History and Critical Thinking + PhD Debates

Dis-locutions | Architecture and the Political, Marina Lathouri


The Debates, a joint MA and PhD seminar, provide a venue for exchange of ideas and arguments. External speakers are invited every week, to position multiple voices and make possible a process of thinking in common, by definition a pedagogical practice different from the seminar or the lecture. The sessions are open to the public.


Every time brings specific conditions to the manner in which the claims on architecture are made. New technologies and modes of design, and different forms of production have prompted elaborate arguments on economic policies, organisational models, environmental strategies and sustainable development patterns. There seems to be, however, a lack of reflection on the fundamental question of architecture as a composite form of knowledge with specific traits, and a distinct set of practices, yet in difficult connections with cultural economies and material configurations. Processes involved in the constitution of these multiple territories – professional, disciplinary, cultural and legal – and the negotiation of frontiers – conceptual, practical and technical – are proposed here essentially as a dispute over their proper locus.


Is it possible to proceed through a critical body of architectural references, existing or to be constituted, in order to engage existing material organisations and their institutional frameworks? Is it possible that the various regimes of the architectural project might still enable us to rethink conceptions of space, conflicts of appropriation and norms of use nearing the juridical delimitations of public and private domains? These among other questions will be discussed from different standpoints, with the visiting speakers as well as tutors and students from within and outside the school.


Drawing Matter, Tina di Carlo

In this one-week intensive workshop, drawing is considered as a pedagogical tool.
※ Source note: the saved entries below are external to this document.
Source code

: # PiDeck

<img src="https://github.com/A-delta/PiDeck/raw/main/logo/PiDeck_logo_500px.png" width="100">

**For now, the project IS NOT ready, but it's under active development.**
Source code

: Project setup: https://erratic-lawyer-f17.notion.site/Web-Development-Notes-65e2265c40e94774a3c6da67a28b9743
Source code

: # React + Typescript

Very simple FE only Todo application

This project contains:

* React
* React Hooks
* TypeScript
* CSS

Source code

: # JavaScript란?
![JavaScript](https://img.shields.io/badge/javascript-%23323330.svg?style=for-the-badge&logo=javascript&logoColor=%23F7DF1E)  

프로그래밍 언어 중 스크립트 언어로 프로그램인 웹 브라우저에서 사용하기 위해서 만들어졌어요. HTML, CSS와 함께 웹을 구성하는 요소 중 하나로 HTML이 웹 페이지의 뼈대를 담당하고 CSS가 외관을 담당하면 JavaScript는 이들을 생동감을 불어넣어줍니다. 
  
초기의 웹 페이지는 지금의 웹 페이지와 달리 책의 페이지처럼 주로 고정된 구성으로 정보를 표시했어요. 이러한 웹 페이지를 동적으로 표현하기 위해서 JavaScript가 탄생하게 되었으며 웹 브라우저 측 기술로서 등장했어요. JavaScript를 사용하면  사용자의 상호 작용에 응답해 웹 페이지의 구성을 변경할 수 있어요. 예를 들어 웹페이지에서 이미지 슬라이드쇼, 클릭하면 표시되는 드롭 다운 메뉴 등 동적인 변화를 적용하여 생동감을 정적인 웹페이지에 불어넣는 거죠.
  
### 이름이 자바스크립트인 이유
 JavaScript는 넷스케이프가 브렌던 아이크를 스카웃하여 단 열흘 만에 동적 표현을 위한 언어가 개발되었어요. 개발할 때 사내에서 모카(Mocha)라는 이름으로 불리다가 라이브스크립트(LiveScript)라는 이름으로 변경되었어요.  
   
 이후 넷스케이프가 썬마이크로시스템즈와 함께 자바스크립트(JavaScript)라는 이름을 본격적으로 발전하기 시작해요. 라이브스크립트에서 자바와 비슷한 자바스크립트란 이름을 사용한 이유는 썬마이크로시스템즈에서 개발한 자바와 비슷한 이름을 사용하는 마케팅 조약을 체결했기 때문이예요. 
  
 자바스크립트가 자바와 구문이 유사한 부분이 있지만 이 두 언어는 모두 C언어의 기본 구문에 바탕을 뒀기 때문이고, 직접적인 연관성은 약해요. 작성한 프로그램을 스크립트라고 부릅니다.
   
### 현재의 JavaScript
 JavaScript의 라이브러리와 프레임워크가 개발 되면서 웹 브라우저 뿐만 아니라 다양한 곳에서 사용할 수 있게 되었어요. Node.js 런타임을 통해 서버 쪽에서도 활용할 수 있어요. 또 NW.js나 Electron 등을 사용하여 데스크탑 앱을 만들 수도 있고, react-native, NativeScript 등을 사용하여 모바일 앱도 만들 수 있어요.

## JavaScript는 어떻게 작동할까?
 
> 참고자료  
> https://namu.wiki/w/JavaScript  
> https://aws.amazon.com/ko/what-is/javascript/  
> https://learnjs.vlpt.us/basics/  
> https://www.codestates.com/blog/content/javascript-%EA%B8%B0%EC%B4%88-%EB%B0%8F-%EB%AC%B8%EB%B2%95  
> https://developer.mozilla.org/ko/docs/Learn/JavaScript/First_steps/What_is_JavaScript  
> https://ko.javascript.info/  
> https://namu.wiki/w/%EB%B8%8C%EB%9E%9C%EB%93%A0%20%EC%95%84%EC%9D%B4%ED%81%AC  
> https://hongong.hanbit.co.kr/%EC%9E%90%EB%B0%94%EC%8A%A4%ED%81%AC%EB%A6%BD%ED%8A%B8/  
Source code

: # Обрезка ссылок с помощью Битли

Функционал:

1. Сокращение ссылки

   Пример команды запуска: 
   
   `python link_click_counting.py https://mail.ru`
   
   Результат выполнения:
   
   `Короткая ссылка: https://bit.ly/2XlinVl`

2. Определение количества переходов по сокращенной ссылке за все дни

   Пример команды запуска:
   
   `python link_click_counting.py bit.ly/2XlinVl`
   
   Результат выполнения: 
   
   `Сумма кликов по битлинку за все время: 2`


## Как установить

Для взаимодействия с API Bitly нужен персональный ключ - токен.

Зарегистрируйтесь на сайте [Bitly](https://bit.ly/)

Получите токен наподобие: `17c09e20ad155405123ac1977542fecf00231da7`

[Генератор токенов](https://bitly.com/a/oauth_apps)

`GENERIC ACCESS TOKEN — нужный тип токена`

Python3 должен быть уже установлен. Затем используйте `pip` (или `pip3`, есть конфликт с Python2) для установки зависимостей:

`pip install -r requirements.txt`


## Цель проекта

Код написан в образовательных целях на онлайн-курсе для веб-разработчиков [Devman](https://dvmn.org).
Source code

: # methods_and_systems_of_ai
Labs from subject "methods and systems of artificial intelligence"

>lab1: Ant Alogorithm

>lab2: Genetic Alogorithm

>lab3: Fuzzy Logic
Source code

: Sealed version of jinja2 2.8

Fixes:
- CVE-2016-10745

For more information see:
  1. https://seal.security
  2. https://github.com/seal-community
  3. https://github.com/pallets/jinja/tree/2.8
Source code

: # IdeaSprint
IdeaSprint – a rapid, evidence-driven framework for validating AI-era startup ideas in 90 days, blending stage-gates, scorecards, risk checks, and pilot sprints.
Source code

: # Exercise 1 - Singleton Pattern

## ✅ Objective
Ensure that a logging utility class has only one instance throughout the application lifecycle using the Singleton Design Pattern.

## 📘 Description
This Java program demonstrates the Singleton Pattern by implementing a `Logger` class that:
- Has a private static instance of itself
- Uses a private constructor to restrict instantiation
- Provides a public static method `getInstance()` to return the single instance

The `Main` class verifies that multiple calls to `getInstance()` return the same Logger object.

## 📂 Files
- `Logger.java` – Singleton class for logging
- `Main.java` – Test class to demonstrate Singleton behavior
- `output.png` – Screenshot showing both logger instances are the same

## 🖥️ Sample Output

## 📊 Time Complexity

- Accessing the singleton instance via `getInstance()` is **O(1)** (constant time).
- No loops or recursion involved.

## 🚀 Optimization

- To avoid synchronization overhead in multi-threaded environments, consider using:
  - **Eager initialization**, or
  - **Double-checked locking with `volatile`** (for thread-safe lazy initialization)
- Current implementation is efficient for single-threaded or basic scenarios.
Specific focus on the collection and exhibition of architecture is to reveal a historiography and a critical approach and method through the history and connoisseurship of objects. Private collections and current exhibitions in and around London comprise part of the curriculum.


Design by Words, Fabrizio Gallanti, Marina Lathouri, Caroline Rabourdin

In this four-day workshop, writing is considered as practice of thinking and a tool to communicate ideas in a clear and direct way. The objective is to introduce the students to formats and techniques of writing, with particular emphasis on the strategies to advance and develop ideas at an early stage of work. For such purpose a book proposal will be developed over the course of the four days and will be read and discussed in-group on the last day.


In Term 3, the Thesis Research Seminar focuses on the most significant component of the students’ work, the final thesis. The choice of topic, the organisation of the field of research and the development of the central argument are discussed within the Research Seminar where students learn about the nature of a dissertation from the shared experience of the group. The unit trip, which takes place in the third term, includes intense sessions to help students solidify their thesis. At the end of term and during the summer, work in progress is presented to invited critics.


In Term 4 the students complete the writing of their thesis to be submitted in September.